(What is needed) Please give back all the records exactly, but keep the pictures out.

==== Provided data ====

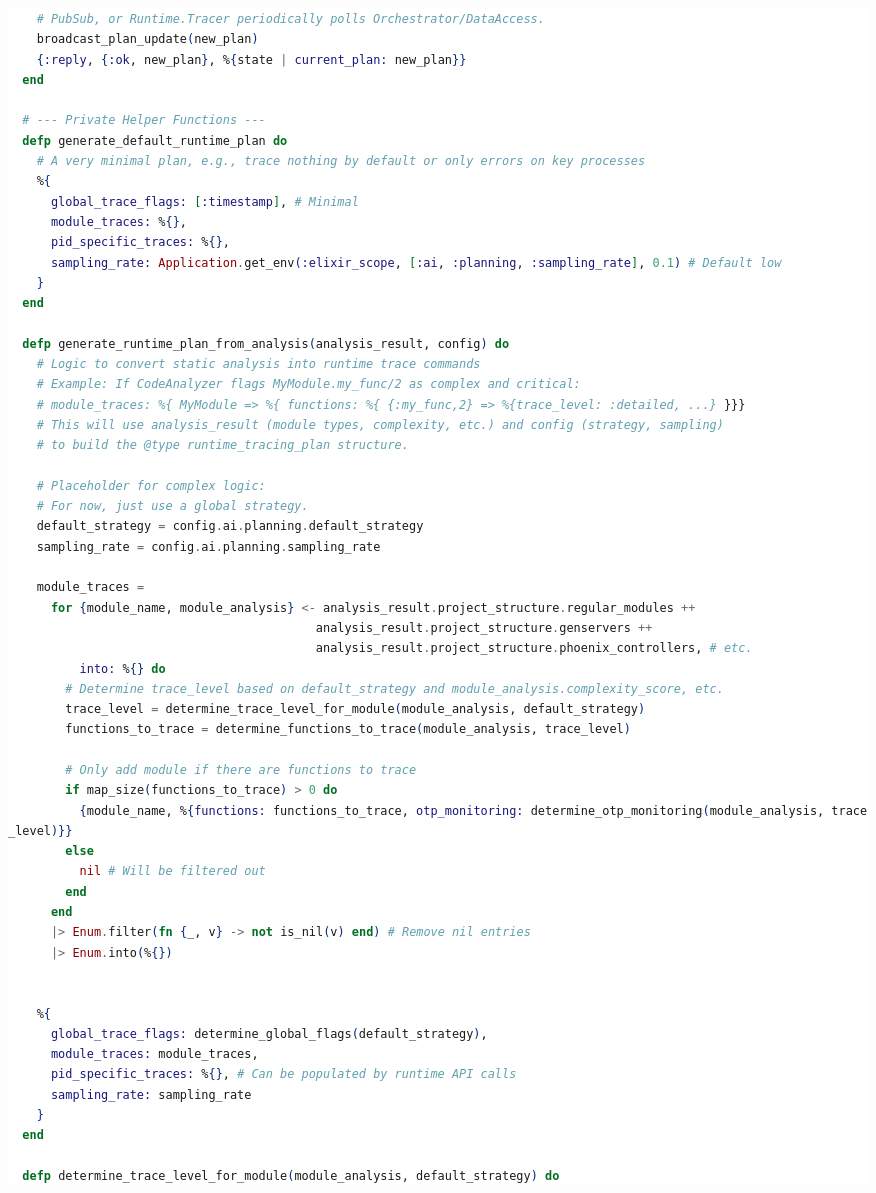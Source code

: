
 ```elixir
    # PubSub, or Runtime.Tracer periodically polls Orchestrator/DataAccess.
    broadcast_plan_update(new_plan)
    {:reply, {:ok, new_plan}, %{state | current_plan: new_plan}}
  end

  # --- Private Helper Functions ---
  defp generate_default_runtime_plan do
    # A very minimal plan, e.g., trace nothing by default or only errors on key processes
    %{
      global_trace_flags: [:timestamp], # Minimal
      module_traces: %{},
      pid_specific_traces: %{},
      sampling_rate: Application.get_env(:elixir_scope, [:ai, :planning, :sampling_rate], 0.1) # Default low
    }
  end

  defp generate_runtime_plan_from_analysis(analysis_result, config) do
    # Logic to convert static analysis into runtime trace commands
    # Example: If CodeAnalyzer flags MyModule.my_func/2 as complex and critical:
    # module_traces: %{ MyModule => %{ functions: %{ {:my_func,2} => %{trace_level: :detailed, ...} }}}
    # This will use analysis_result (module types, complexity, etc.) and config (strategy, sampling)
    # to build the @type runtime_tracing_plan structure.

    # Placeholder for complex logic:
    # For now, just use a global strategy.
    default_strategy = config.ai.planning.default_strategy
    sampling_rate = config.ai.planning.sampling_rate

    module_traces =
      for {module_name, module_analysis} <- analysis_result.project_structure.regular_modules ++
                                           analysis_result.project_structure.genservers ++
                                           analysis_result.project_structure.phoenix_controllers, # etc.
          into: %{} do
        # Determine trace_level based on default_strategy and module_analysis.complexity_score, etc.
        trace_level = determine_trace_level_for_module(module_analysis, default_strategy)
        functions_to_trace = determine_functions_to_trace(module_analysis, trace_level)

        # Only add module if there are functions to trace
        if map_size(functions_to_trace) > 0 do
          {module_name, %{functions: functions_to_trace, otp_monitoring: determine_otp_monitoring(module_analysis, trace_level)}}
        else
          nil # Will be filtered out
        end
      end
      |> Enum.filter(fn {_, v} -> not is_nil(v) end) # Remove nil entries
      |> Enum.into(%{})


    %{
      global_trace_flags: determine_global_flags(default_strategy),
      module_traces: module_traces,
      pid_specific_traces: %{}, # Can be populated by runtime API calls
      sampling_rate: sampling_rate
    }
  end

  defp determine_trace_level_for_module(module_analysis, default_strategy) do
```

====

(Result)
Source code

:
 ```elixir
    # PubSub, or Runtime.Tracer periodically polls Orchestrator/DataAccess.
    broadcast_plan_update(new_plan)
    {:reply, {:ok, new_plan}, %{state | current_plan: new_plan}}
  end

  # --- Private Helper Functions ---
  defp generate_default_runtime_plan do
    # A very minimal plan, e.g., trace nothing by default or only errors on key processes
    %{
      global_trace_flags: [:timestamp], # Minimal
      module_traces: %{},
      pid_specific_traces: %{},
      sampling_rate: Application.get_env(:elixir_scope, [:ai, :planning, :sampling_rate], 0.1) # Default low
    }
  end

  defp generate_runtime_plan_from_analysis(analysis_result, config) do
    # Logic to convert static analysis into runtime trace commands
    # Example: If CodeAnalyzer flags MyModule.my_func/2 as complex and critical:
    # module_traces: %{ MyModule => %{ functions: %{ {:my_func,2} => %{trace_level: :detailed, ...} }}}
    # This will use analysis_result (module types, complexity, etc.) and config (strategy, sampling)
    # to build the @type runtime_tracing_plan structure.

    # Placeholder for complex logic:
    # For now, just use a global strategy.
    default_strategy = config.ai.planning.default_strategy
    sampling_rate = config.ai.planning.sampling_rate

    module_traces =
      for {module_name, module_analysis} <- analysis_result.project_structure.regular_modules ++
                                           analysis_result.project_structure.genservers ++
                                           analysis_result.project_structure.phoenix_controllers, # etc.
          into: %{} do
        # Determine trace_level based on default_strategy and module_analysis.complexity_score, etc.
        trace_level = determine_trace_level_for_module(module_analysis, default_strategy)
        functions_to_trace = determine_functions_to_trace(module_analysis, trace_level)

        # Only add module if there are functions to trace
        if map_size(functions_to_trace) > 0 do
          {module_name, %{functions: functions_to_trace, otp_monitoring: determine_otp_monitoring(module_analysis, trace_level)}}
        else
          nil # Will be filtered out
        end
      end
      |> Enum.filter(fn {_, v} -> not is_nil(v) end) # Remove nil entries
      |> Enum.into(%{})


    %{
      global_trace_flags: determine_global_flags(default_strategy),
      module_traces: module_traces,
      pid_specific_traces: %{}, # Can be populated by runtime API calls
      sampling_rate: sampling_rate
    }
  end

  defp determine_trace_level_for_module(module_analysis, default_strategy) do
```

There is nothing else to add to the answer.